Com o dia claro, enfrentando frio e neblina.

Pouco a pouco aprendera o que a civilização não me permitira, ou seja, durante quase o caminho todo, eu apreciei a arte de viver comigo mesmo, e havia gostado da companhia.

Posto que, pelo menos por 5 horas diárias, passava eu sem dizer ou escutar palavra, e isto deixava-me mais tranquilo e fraternal.

Chegando em Salceda.

E depois de 11 quilômetros percorridos em bom ritmo, pois fazia frio, excelente para caminhar, cheguei em Salceda, povoado de passagem, e que possui apenas um bar-tienda, mas tem de tudo um pouco.

Campa homenageando o peregrino Guillermo Watt, falecido neste local.

Ali, pude fotografar novamente um monumento simples, dedicado a Guillermo Watt, peregrino que faleceu neste ponto em 1993, aos 69 anos de idade, quando somente lhe faltava cumprir apenas uma etapa, ou seja, 25 quilômetros até Santiago.

As sapatilhas que ele usava, também foram aí eternizadas.

Já deixando essa minúscula povoação, pude ver ao longe, um peregrino marchando forte, o primeiro que avistava nesse dia.

O primeiro peregrino que avistei nesse dia.

Sem maiores problemas, passei por Santa Irene, outra pequena vila, que não deixa de ser uma opção para o peregrino, já que dispõe de estrutura mínima para pernoitar, pois, disponibiliza albergue, hostal e lugar para alimentação.

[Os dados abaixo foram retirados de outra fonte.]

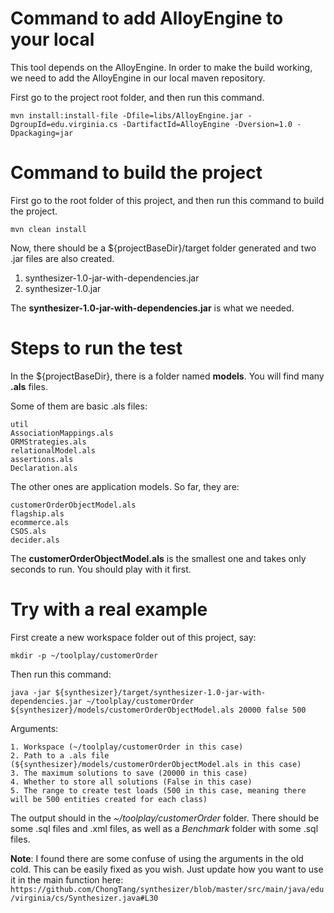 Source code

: # Command to add AlloyEngine to your local
This tool depends on the AlloyEngine. In order to make the build working, we need to add the AlloyEngine in our local maven repository.

First go to the project root folder, and then run this command.
```
mvn install:install-file -Dfile=libs/AlloyEngine.jar -DgroupId=edu.virginia.cs -DartifactId=AlloyEngine -Dversion=1.0 -Dpackaging=jar
```

# Command to build the project

First go to the root folder of this project, and then run this command to build the project.

```$xslt
mvn clean install
```

Now, there should be a ${projectBaseDir}/target folder generated and two .jar files are also created.

1. synthesizer-1.0-jar-with-dependencies.jar
2. synthesizer-1.0.jar

The __synthesizer-1.0-jar-with-dependencies.jar__ is what we needed.

# Steps to run the test 
In the ${projectBaseDir}, there is a folder named __models__. You will find many __.als__ files.

Some of them are basic .als files:
```$xslt
util
AssociationMappings.als
ORMStrategies.als
relationalModel.als
assertions.als
Declaration.als
```

The other ones are application models. So far, they are:
```$xslt
customerOrderObjectModel.als
flagship.als
ecommerce.als
CSOS.als
decider.als
```

The __customerOrderObjectModel.als__ is the smallest one and takes only seconds to run. You should play with it first.

# Try with a real example
First create a new workspace folder out of this project, say: 
```
mkdir -p ~/toolplay/customerOrder
```

Then run this command:
```$xslt
java -jar ${synthesizer}/target/synthesizer-1.0-jar-with-dependencies.jar ~/toolplay/customerOrder ${synthesizer}/models/customerOrderObjectModel.als 20000 false 500
```

Arguments:
```$xslt
1. Workspace (~/toolplay/customerOrder in this case)
2. Path to a .als file (${synthesizer}/models/customerOrderObjectModel.als in this case)
3. The maximum solutions to save (20000 in this case)
4. Whether to store all solutions (False in this case)
5. The range to create test loads (500 in this case, meaning there will be 500 entities created for each class)
```

The output should in the *~/toolplay/customerOrder* folder. There should be some .sql files and .xml files, as well as a *Benchmark* folder with some .sql files.

__Note__: I found there are some confuse of using the arguments in the old cold. This can be easily fixed as you wish. Just update how you want to use it in the main function here:
`https://github.com/ChongTang/synthesizer/blob/master/src/main/java/edu/virginia/cs/Synthesizer.java#L30` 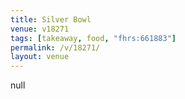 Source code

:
 ```yaml
---
title: Silver Bowl
venue: v18271
tags: [takeaway, food, "fhrs:661883"]
permalink: /v/18271/
layout: venue
---
```

null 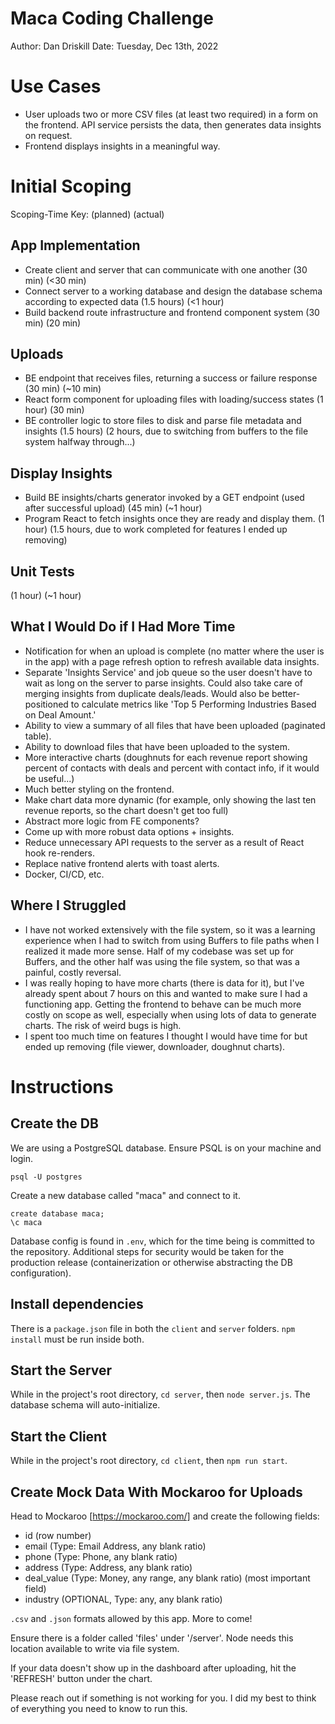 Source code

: # Maca Coding Challenge
Author: Dan Driskill
Date: Tuesday, Dec 13th, 2022

# Use Cases
* User uploads two or more CSV files (at least two required) in a form on the frontend. API service persists the data, then generates data insights on request.
* Frontend displays insights in a meaningful way.

# Initial Scoping
Scoping-Time Key: (planned) (actual)
## App Implementation
* Create client and server that can communicate with one another (30 min) (<30 min)
* Connect server to a working database and design the database schema according to expected data (1.5 hours) (<1 hour)
* Build backend route infrastructure and frontend component system (30 min) (20 min)

## Uploads
* BE endpoint that receives files, returning a success or failure response (30 min) (~10 min)
* React form component for uploading files with loading/success states (1 hour) (30 min)
* BE controller logic to store files to disk and parse file metadata and insights (1.5 hours) (2 hours, due to switching from buffers to the file system halfway through...)

## Display Insights
* Build BE insights/charts generator invoked by a GET endpoint (used after successful upload) (45 min) (~1 hour)
* Program React to fetch insights once they are ready and display them. (1 hour) (1.5 hours, due to work completed for features I ended up removing)

## Unit Tests
(1 hour) (~1 hour)

## What I Would Do if I Had More Time
* Notification for when an upload is complete (no matter where the user is in the app) with a page refresh option to refresh available data insights.
* Separate 'Insights Service' and job queue so the user doesn't have to wait as long on the server to parse insights. Could also take care of merging insights from duplicate deals/leads. Would also be better-positioned to calculate metrics like 'Top 5 Performing Industries Based on Deal Amount.'
* Ability to view a summary of all files that have been uploaded (paginated table).
* Ability to download files that have been uploaded to the system.
* More interactive charts (doughnuts for each revenue report showing percent of contacts with deals and percent with contact info, if it would be useful...)
* Much better styling on the frontend.
* Make chart data more dynamic (for example, only showing the last ten revenue reports, so the chart doesn't get too full)
* Abstract more logic from FE components?
* Come up with more robust data options + insights.
* Reduce unnecessary API requests to the server as a result of React hook re-renders.
* Replace native frontend alerts with toast alerts.
* Docker, CI/CD, etc.

## Where I Struggled
* I have not worked extensively with the file system, so it was a learning experience when I had to switch from using Buffers to file paths when I realized it made more sense. Half of my codebase was set up for Buffers, and the other half was using the file system, so that was a painful, costly reversal.
* I was really hoping to have more charts (there is data for it), but I've already spent about 7 hours on this and wanted to make sure I had a functioning app. Getting the frontend to behave can be much more costly on scope as well, especially when using lots of data to generate charts. The risk of weird bugs is high.
* I spent too much time on features I thought I would have time for but ended up removing (file viewer, downloader, doughnut charts).

# Instructions
## Create the DB
We are using a PostgreSQL database. Ensure PSQL is on your machine and login.

`psql -U postgres`

Create a new database called "maca" and connect to it.

```
create database maca;
\c maca
```

Database config is found in `.env`, which for the time being is committed to the repository. Additional steps for security would be taken for the production release (containerization or otherwise abstracting the DB configuration).

## Install dependencies
There is a `package.json` file in both the `client` and `server` folders. `npm install` must be run inside both.

## Start the Server
While in the project's root directory, `cd server`, then `node server.js`. The database schema will auto-initialize.

## Start the Client
While in the project's root directory, `cd client`, then `npm run start`.

## Create Mock Data With Mockaroo for Uploads
Head to Mockaroo [https://mockaroo.com/] and create the following fields:
* id (row number)
* email (Type: Email Address, any blank ratio)
* phone (Type: Phone, any blank ratio)
* address (Type: Address, any blank ratio)
* deal_value (Type: Money, any range, any blank ratio) (most important field)
* industry (OPTIONAL, Type: any, any blank ratio)

`.csv` and `.json` formats allowed by this app. More to come!

Ensure there is a folder called 'files' under '/server'. Node needs this location available to write via file system.

If your data doesn't show up in the dashboard after uploading, hit the 'REFRESH' button under the chart.

Please reach out if something is not working for you. I did my best to think of everything you need to know to run this.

O Caminho segue à beira de uma modesta, mas encantadora capela rústica, dedicada à Santa Irene, logo após atravessar o túnel sob a rodovia, onde existe uma fonte “santa”, pois sua água é recomendada para a pele e para curar as conhecidas bolhas que brotam nos pés dos peregrinos.

Descenso em direção à Santa Irene.

Mais abaixo, transitei por Rua, que possui somente uma casa rural para atender aos peregrinos.

Nada há ali a ser apreciado, a não ser um casarão bastante deteriorado, que pertenceu à nobreza rural, e em sua portada principal, sobre o dintel, ainda ostenta um brasão.

Numa fonte próxima, parei para me hidratar e ingerir uma barra de chocolates, depois voltei à luta.

Pausa para fotos, descanso e hidratação.

Então já descendendo forte, adentrei em frondoso e fresco bosque de eucaliptos que me levou, mais acima, à Pedrouzo de Arca, lugar a apenas 20 quilômetros de Santiago, que constitui para muitos a última etapa das rotas jacobeias do Caminho do Norte, Primitivo, Francês, dentre outros.

O monjón que assinala os derradeiros 20 quilômetros até Santiago.

Ali são oferecidos os serviços essenciais dois quais o peregrino necessita, e conta como principal ponto de interesse a igreja de Santa Eulália, cujo altar tem o formato de uma enorme concha, em homenagem a Santiago.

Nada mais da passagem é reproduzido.